We in the West have got to stop it with the moral superiority/manifest
destiny, and start taking a good look at what it is we're doing to make the
future _worse_ , not better. If Iran can point it out, we most certainly can
see it for ourselves - but of course we have to get past the superiority
hubris which disallows any honest discourse on the subject of how our
'superior' technological societies are actually enslaving us all, not making
us better.

Case in point - so far in this thread, nobody has had the temerity to point
out that Western hubris is the real enemy here.

------
walterbell
A short overview of social network analysis, by Steve Borgatti of Boston
College,
[http://www.analytictech.com/mb109/slides/networks.pdf](http://www.analytictech.com/mb109/slides/networks.pdf)
(2004)

Borgatti has free software for SNA:
[http://www.analytictech.com/products.htm](http://www.analytictech.com/products.htm)

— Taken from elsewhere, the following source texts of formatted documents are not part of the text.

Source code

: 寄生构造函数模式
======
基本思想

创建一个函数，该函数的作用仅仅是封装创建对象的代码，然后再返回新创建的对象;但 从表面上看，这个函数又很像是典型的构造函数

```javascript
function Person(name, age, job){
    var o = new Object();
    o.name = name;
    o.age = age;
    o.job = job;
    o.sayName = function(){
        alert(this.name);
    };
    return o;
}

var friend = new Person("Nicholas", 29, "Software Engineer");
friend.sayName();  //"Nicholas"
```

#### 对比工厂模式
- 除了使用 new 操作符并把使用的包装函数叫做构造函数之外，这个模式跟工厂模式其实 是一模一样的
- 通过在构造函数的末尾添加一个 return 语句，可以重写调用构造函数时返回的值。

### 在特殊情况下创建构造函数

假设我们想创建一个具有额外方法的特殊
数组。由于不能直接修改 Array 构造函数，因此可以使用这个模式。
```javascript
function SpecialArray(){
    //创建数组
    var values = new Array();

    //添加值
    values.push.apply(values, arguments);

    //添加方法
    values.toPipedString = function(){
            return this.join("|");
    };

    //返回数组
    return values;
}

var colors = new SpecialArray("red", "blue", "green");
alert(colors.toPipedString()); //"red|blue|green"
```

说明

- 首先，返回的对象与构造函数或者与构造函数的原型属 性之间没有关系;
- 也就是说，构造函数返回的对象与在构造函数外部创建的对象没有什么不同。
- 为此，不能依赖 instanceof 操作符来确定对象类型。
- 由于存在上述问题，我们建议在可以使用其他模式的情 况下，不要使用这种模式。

The math/sociology is broadly applicable, from Palantir to Facebook to
humanitarian programs,
[https://www.rescue.org/sites/default/files/document/1263/soc...](https://www.rescue.org/sites/default/files/document/1263/socialnetworkanalysise-
handbook.pdf) (2016)

Theory intro:
[http://www.mjdenny.com/workshops/SN_Theory_I.pdf](http://www.mjdenny.com/workshops/SN_Theory_I.pdf)
(2014)

------
CharlesDodgson
This is an interesting article, I've thought about this before but never had
the words or knowledge of network theory to express it correctly. Thanks.

------
Chiba-City
Never forget the nightmare of broadcast "Hogan's Heroes" and "I Dream Of
Genie." Imperfection looks good from here. Scale information insecurity will
remain a real and costly problem. But 1-way broadcast funnels were
structurally only problems. Graphs of us are mostly better.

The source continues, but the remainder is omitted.